With these actions, he explained, the Pope wanted to emphasize the universal Church through universal representation within the Roman Curia, not just a heavily Roman or European representation.
He also wanted to incorporate technical expertise from lay financial experts, to update the Vatican’s accounting to modern international standards.
The ultimate goal, Zahra explained, is that greater efficiency and transparency with the Vatican’s finances will yield higher gains and ultimately benefit the common good. The Vatican Bank reported $75.5 million in net profits in 2014 after only $3.2 million in profits in 2013 largely due to the costs of the reforms.
Pope Francis could then, with approval of the bank’s commission of cardinals, dispense the majority of the profits to charities.
The Pope is so concerned about the global economy – and the Vatican’s finances in particular – because he has taught that the human person is at the heart of the economy, Zahra explained, and that behind the recent economic crisis was an even greater “human crisis.”
“What saddens the Pope,” Zahra said, “is really also the monstrosity of social decay, the monstrosity of poverty, the marginalization which is…most of the time the result of human abuse of the way we do economics.”
These economic abuses are reflected in decision-making of both business owners and consumers -- “greed, selfishness, dishonesty, lack of transparency,” he listed. When these abuses are rampant, the dignity of the human person is discarded or marginalized.
This leads to what the Pope has called “an economy of exclusion and inequality” where many persons are unable to put their God-given talents to use for the greater common good because they are either unemployed or exploited by their employers.

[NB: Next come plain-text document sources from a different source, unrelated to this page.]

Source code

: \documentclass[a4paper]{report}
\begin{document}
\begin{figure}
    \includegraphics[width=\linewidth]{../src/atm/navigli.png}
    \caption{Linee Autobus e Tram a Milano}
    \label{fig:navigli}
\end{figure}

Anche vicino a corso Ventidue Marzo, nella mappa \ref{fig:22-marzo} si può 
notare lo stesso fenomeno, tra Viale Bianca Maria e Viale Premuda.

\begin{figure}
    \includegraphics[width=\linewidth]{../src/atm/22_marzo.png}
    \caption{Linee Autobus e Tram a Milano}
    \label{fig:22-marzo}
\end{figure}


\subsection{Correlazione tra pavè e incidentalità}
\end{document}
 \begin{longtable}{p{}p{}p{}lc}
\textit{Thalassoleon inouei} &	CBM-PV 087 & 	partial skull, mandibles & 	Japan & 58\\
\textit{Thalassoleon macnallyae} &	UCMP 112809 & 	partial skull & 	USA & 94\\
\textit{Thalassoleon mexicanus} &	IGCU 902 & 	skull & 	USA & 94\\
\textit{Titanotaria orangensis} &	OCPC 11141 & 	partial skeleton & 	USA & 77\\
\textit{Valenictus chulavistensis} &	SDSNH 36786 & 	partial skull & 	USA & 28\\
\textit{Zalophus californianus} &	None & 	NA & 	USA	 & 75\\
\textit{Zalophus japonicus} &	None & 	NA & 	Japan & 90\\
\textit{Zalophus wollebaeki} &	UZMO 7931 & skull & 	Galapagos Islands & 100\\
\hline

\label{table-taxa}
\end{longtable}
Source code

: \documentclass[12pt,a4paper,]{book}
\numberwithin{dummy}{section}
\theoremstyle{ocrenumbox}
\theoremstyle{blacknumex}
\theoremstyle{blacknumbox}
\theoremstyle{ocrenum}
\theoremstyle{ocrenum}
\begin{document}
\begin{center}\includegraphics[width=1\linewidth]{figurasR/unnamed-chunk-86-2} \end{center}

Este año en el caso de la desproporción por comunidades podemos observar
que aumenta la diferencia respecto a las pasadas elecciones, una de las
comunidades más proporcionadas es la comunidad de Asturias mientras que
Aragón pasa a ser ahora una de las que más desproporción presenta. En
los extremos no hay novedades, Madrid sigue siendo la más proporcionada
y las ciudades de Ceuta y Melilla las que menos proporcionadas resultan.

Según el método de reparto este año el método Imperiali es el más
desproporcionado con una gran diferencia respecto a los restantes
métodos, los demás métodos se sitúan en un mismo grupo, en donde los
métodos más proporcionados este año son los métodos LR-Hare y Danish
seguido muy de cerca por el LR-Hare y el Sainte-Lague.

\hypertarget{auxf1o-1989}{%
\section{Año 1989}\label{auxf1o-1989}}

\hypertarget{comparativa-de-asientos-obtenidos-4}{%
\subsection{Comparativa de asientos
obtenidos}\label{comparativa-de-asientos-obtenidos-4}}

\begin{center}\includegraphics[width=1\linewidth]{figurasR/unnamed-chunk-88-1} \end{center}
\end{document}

“We all have our own talents, and different talents. And if these talents are not being used or are not being given the opportunity to use them,” he explained, “then what you end up with is really a situation of misery.”
The solution to this is “solidarity,” he insisted, an economic system which is rooted in human dignity and that empowers everyone to become “artisans of their own destiny.”
In a free market that is ordered to the common good, people are able to put their talents and creativity to use for society through work and innovation, he said. The common good, he clarified, is not just the good of today’s society but the good of future generations.
This responsibility for the impact our decisions have on future generations was highlighted in Pope Francis’ recent encyclical Laudato Si, Zahra explained.